Ramgopal from Sonbhadra met a similar fate as Bimlesh due to the hospital's denial of treatment and medicine.

Soni Gond's brother used to work in Anpara. He developed a fever and passed away a day after being admitted. His body was carried in an ambulance, and government officials did his last rites. The family wasn't allowed to see the body or conduct the deceased's last rites.

One of the unique narratives that we heard in Chandauli was about cases (13%) about the non-functioning Ayushman health cards.

Shyamdei, a resident of Laxmanpur village, gave information about the loan taken due to the non-functioning of government-issued health card. Shyamdei's wife Sunita's been in bad health since May 2021. She was being treated at a private hospital in Robertsgunj. When her health started deteriorating further, she was taken to Sir Sunderlal Chikitsalaya, popularly known as BHU Hospital. When ultrasound was done during the treatment, a tumour was detected in her stomach. Surgery was required, but Shyam Dei and his family did not have money. He contacted many private hospitals to use the insurance card issued under the Pradhan Mantri Jan Arogya Bima Yojana for treatment, but he was told by the hospitals that his insurance card was inactive, and he could not be paid for the treatment with that health card. In such a situation, Shyamdei had to take a loan of up to Rs 1.5 lakh from different sources.
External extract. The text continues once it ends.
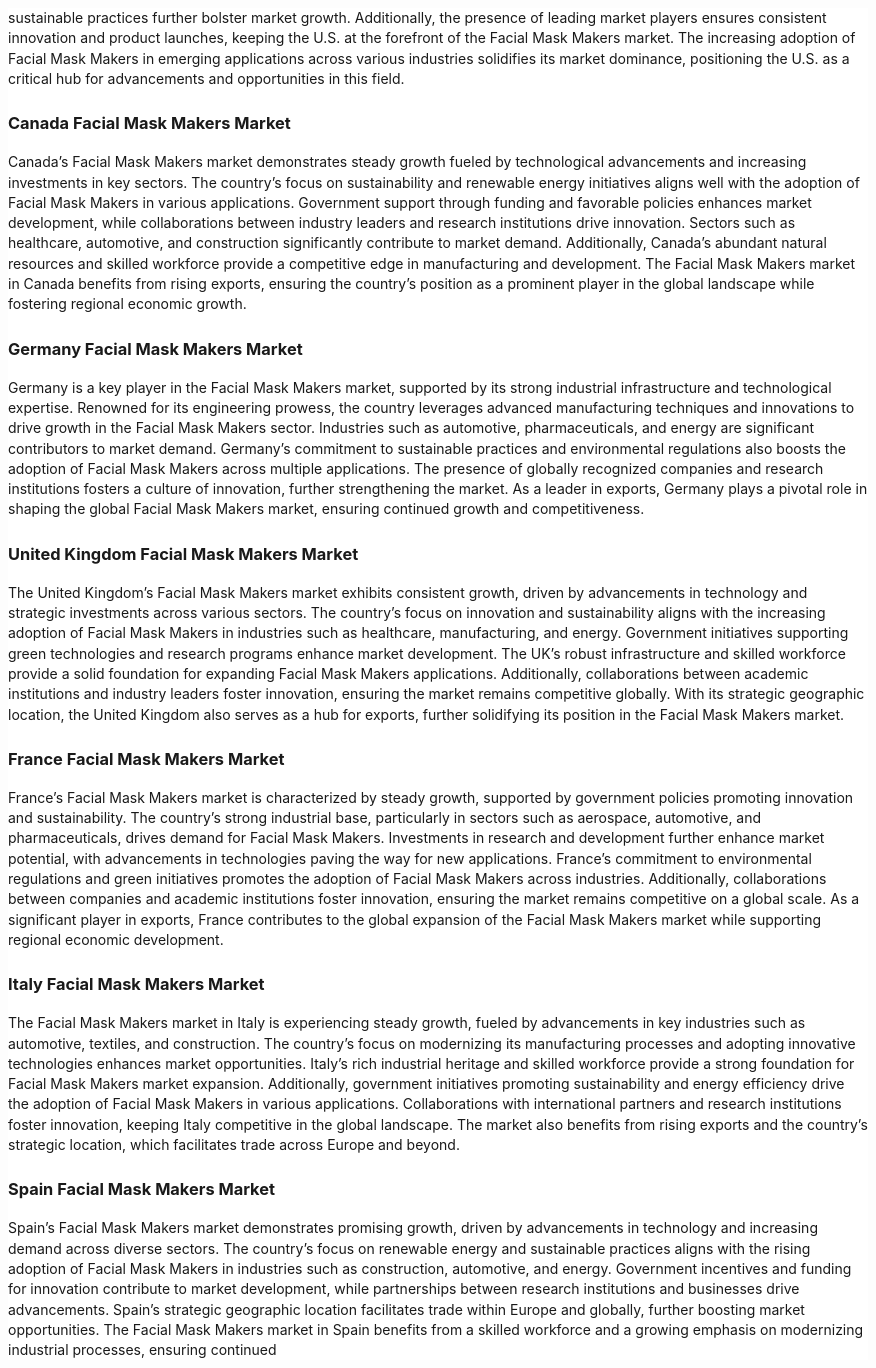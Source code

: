 sustainable practices further bolster market growth. Additionally, the presence of leading market players ensures consistent innovation and product launches, keeping the U.S. at the forefront of the Facial Mask Makers market. The increasing adoption of Facial Mask Makers in emerging applications across various industries solidifies its market dominance, positioning the U.S. as a critical hub for advancements and opportunities in this field.</p><h3>Canada Facial Mask Makers Market</h3><p>Canada&rsquo;s Facial Mask Makers market demonstrates steady growth fueled by technological advancements and increasing investments in key sectors. The country&rsquo;s focus on sustainability and renewable energy initiatives aligns well with the adoption of Facial Mask Makers in various applications. Government support through funding and favorable policies enhances market development, while collaborations between industry leaders and research institutions drive innovation. Sectors such as healthcare, automotive, and construction significantly contribute to market demand. Additionally, Canada&rsquo;s abundant natural resources and skilled workforce provide a competitive edge in manufacturing and development. The Facial Mask Makers market in Canada benefits from rising exports, ensuring the country&rsquo;s position as a prominent player in the global landscape while fostering regional economic growth.</p><h3>Germany Facial Mask Makers Market</h3><p>Germany is a key player in the Facial Mask Makers market, supported by its strong industrial infrastructure and technological expertise. Renowned for its engineering prowess, the country leverages advanced manufacturing techniques and innovations to drive growth in the Facial Mask Makers sector. Industries such as automotive, pharmaceuticals, and energy are significant contributors to market demand. Germany&rsquo;s commitment to sustainable practices and environmental regulations also boosts the adoption of Facial Mask Makers across multiple applications. The presence of globally recognized companies and research institutions fosters a culture of innovation, further strengthening the market. As a leader in exports, Germany plays a pivotal role in shaping the global Facial Mask Makers market, ensuring continued growth and competitiveness.</p><h3>United Kingdom Facial Mask Makers Market</h3><p>The United Kingdom&rsquo;s Facial Mask Makers market exhibits consistent growth, driven by advancements in technology and strategic investments across various sectors. The country&rsquo;s focus on innovation and sustainability aligns with the increasing adoption of Facial Mask Makers in industries such as healthcare, manufacturing, and energy. Government initiatives supporting green technologies and research programs enhance market development. The UK&rsquo;s robust infrastructure and skilled workforce provide a solid foundation for expanding Facial Mask Makers applications. Additionally, collaborations between academic institutions and industry leaders foster innovation, ensuring the market remains competitive globally. With its strategic geographic location, the United Kingdom also serves as a hub for exports, further solidifying its position in the Facial Mask Makers market.</p><h3>France Facial Mask Makers Market</h3><p>France&rsquo;s Facial Mask Makers market is characterized by steady growth, supported by government policies promoting innovation and sustainability. The country&rsquo;s strong industrial base, particularly in sectors such as aerospace, automotive, and pharmaceuticals, drives demand for Facial Mask Makers. Investments in research and development further enhance market potential, with advancements in technologies paving the way for new applications. France&rsquo;s commitment to environmental regulations and green initiatives promotes the adoption of Facial Mask Makers across industries. Additionally, collaborations between companies and academic institutions foster innovation, ensuring the market remains competitive on a global scale. As a significant player in exports, France contributes to the global expansion of the Facial Mask Makers market while supporting regional economic development.</p><h3>Italy Facial Mask Makers Market</h3><p>The Facial Mask Makers market in Italy is experiencing steady growth, fueled by advancements in key industries such as automotive, textiles, and construction. The country&rsquo;s focus on modernizing its manufacturing processes and adopting innovative technologies enhances market opportunities. Italy&rsquo;s rich industrial heritage and skilled workforce provide a strong foundation for Facial Mask Makers market expansion. Additionally, government initiatives promoting sustainability and energy efficiency drive the adoption of Facial Mask Makers in various applications. Collaborations with international partners and research institutions foster innovation, keeping Italy competitive in the global landscape. The market also benefits from rising exports and the country&rsquo;s strategic location, which facilitates trade across Europe and beyond.</p><h3>Spain Facial Mask Makers Market</h3><p>Spain&rsquo;s Facial Mask Makers market demonstrates promising growth, driven by advancements in technology and increasing demand across diverse sectors. The country&rsquo;s focus on renewable energy and sustainable practices aligns with the rising adoption of Facial Mask Makers in industries such as construction, automotive, and energy. Government incentives and funding for innovation contribute to market development, while partnerships between research institutions and businesses drive advancements. Spain&rsquo;s strategic geographic location facilitates trade within Europe and globally, further boosting market opportunities. The Facial Mask Makers market in Spain benefits from a skilled workforce and a growing emphasis on modernizing industrial processes, ensuring continued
Private micro-finance companies have deepened their usurial practices among the poorest and used the opportunity of the pandemic to further exploit them, very often in collaboration with the local state officials. The pandemic became the perfect opportunity for private companies to be on a looting campaign, furthering their existing plight. Around 7% of cases were reported in Chandauli regarding the extortion of money by microfinance companies.

Kailashi from Laxmanpur village mentions, "Many microfinance companies are active in our area. One of them is the Cashpar group which provides financial help in the form of loans to the needy poor community women by forming groups. Instalments for the loans can be paid in a week to 15 days or a month with a condition applied that if any individual from the group fails to pay the instalment on the said date, then the burden of the instalment will fall on the members of the group."

Kailashi narrates that 15-20 women have taken loans from microfinance companies in almost every village of the area. In debt recovery, all these microfinance companies openly defy the guidelines of RBI and collect dues ruthlessly. The reimbursement of instalments is also done forcibly, putting pressure on the group. During the COVID period, there was a ban on any loan recovery by RBI for 3-4 months. After that, when the loan recovery process started, the microfinance companies collected the previous instalments, Cashpar group also being one of them, along with interest. In the event of not depositing the instalment, the company's agent in the village called the constable from the local police station and threatened the women to deposit the loan instalment.

While we watch these districts march towards their election dates, one is still wondering who has faced the music and what best management represents. It is loud and clear from hundreds of stories, voiced with anger and grief that the state's promises are nothing but a dictionary of meaningless vocabulary and anti-people in its game.

Public Inquiry Committees' and 'Truth, Accountability & Justice Commission (People's Commission' on COVID-19 Pandemic in India)' is a collective formed across India is in the process of forming public inquiry committees, empowering people to investigate/question and initiate a public process of asking for state and private sector accountability. The authors are part of this process.

Evita Das is an urban researcher based in Delhi who works on issues of caste and housing. She is associated with Pakistan India Peoples' Forum for Peace and Democracy. V R Sreya is an independent researcher and communications curator based out of Bengaluru.